One artist-led reaction to the NFT movement, initiated by Mario Klingemann, is the use of a new platform called hic et nunc (Latin for "here and now") that was created by a Brazilian hacker named Rafael Lima.

Hic et nunc facilitates the creation and sale of NFTs on the low-carbon Tezos blockchain. To give you a sense of the difference in environmental impact, a Tezos transaction consumes 25 million times less power than a Bitcoin transaction and 1.5 million times less than an Ethereum one.

Minting an NFT on hic et nunc uses around as much electricity as running my tea kettle for half a second.
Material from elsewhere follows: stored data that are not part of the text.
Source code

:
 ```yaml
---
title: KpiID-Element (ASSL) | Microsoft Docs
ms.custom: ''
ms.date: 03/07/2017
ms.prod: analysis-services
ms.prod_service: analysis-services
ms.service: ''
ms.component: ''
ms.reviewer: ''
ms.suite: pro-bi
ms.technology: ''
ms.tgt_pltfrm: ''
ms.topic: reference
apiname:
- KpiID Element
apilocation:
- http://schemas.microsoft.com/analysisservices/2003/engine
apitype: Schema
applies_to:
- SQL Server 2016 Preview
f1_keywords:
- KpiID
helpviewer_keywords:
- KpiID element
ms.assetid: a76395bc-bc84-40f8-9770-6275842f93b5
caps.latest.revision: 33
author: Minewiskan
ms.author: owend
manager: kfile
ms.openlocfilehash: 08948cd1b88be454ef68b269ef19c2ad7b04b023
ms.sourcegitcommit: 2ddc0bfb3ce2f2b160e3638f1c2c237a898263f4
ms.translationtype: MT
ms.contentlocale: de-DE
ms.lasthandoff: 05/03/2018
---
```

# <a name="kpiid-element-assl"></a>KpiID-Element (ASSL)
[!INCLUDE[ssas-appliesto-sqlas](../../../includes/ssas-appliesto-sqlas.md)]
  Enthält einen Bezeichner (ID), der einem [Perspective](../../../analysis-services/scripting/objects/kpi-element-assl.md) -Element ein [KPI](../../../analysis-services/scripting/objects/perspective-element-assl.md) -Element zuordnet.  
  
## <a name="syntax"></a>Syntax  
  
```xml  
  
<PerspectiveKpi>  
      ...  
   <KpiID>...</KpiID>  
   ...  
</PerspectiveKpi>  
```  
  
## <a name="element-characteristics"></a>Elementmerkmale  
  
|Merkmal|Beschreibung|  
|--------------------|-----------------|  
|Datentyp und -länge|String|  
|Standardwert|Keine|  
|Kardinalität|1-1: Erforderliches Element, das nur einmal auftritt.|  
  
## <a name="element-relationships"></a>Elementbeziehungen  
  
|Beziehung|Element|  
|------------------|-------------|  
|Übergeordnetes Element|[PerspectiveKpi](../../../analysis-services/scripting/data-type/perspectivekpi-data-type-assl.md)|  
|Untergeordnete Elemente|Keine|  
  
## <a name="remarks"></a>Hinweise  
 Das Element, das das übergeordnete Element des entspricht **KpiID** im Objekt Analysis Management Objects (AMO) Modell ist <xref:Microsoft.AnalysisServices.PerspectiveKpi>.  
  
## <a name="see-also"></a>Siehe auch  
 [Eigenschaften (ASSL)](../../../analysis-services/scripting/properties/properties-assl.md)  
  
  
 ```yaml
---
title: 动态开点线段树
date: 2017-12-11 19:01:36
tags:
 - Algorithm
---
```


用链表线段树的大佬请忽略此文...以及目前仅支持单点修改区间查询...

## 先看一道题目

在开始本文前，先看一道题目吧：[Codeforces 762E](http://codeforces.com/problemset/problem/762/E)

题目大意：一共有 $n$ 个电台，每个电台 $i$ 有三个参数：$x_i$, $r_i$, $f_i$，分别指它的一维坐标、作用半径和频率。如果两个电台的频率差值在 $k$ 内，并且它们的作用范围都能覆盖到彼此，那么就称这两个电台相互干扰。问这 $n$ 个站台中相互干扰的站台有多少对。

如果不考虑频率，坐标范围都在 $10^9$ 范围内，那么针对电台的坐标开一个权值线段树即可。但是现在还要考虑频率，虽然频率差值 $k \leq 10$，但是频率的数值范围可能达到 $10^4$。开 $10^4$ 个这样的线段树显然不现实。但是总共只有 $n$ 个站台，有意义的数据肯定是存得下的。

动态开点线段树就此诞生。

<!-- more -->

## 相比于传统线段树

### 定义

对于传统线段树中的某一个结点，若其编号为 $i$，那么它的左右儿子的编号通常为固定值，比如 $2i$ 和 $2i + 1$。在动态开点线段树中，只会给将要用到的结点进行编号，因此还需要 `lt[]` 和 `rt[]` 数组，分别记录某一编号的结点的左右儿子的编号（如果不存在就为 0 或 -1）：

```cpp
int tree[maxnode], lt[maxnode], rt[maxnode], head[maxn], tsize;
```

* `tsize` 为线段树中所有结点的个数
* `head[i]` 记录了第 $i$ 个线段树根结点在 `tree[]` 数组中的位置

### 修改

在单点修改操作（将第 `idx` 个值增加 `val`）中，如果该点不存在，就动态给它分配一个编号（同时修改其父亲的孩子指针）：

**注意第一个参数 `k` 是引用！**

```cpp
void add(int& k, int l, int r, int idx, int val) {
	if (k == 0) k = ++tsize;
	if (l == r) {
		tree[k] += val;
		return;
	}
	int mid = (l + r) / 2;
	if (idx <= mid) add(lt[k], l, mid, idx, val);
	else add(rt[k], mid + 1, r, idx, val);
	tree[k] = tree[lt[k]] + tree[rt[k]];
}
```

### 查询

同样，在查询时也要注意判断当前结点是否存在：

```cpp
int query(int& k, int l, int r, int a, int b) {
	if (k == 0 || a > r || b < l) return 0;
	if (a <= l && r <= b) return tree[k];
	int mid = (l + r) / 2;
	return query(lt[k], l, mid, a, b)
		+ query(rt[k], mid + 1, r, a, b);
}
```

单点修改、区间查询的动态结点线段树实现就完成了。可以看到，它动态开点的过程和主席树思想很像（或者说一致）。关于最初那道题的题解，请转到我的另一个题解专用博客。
There are Tezos transaction "bakers" running on solar-powered Raspberry Pis in Africa.

Another thing that's different about hic et nunc is that it's an open source project that receives a constant stream of improvements from the community of artists who have adopted it. For example, Mr doob — creator of Three.js, the most popular browser-based 3D graphics library — recently contributed support for 3D models on the platform.

Shortly afterwards, French artist Lionel Radisson proposed adding support for SVGs containing Javascript so we could post entire generative systems instead of screen captures or video recordings, which gets much closer to what I regard as the true heart of generative art. Within hours of that, Mr doob had posted the first in-browser, playable video game NFT to hic et nunc. It costs around $12 to collect it, but anyone can play for free.

These kinds of innovations are possible because this playground is being constructed in real time by a community of digital native artists for their own enjoyment. It's extremely unfair to paint it with the same brush as the engines of monetary extraction venture capitalists have funded in this space.

Given what's at stake, it's the responsibility of every artist who would like to experiment with NFTs to seek out lower carbon alternatives, and to bring collectors with them to those platforms.

In my case, I've been contributing art and technology to the Internet for decades, and — barring ecological collapse — will continue to do so until I die. For the first time, starting two weeks ago, you can support and collect my work on hic et nunc.

This entry is part of my journal, published March 20, 2021, in Berlin.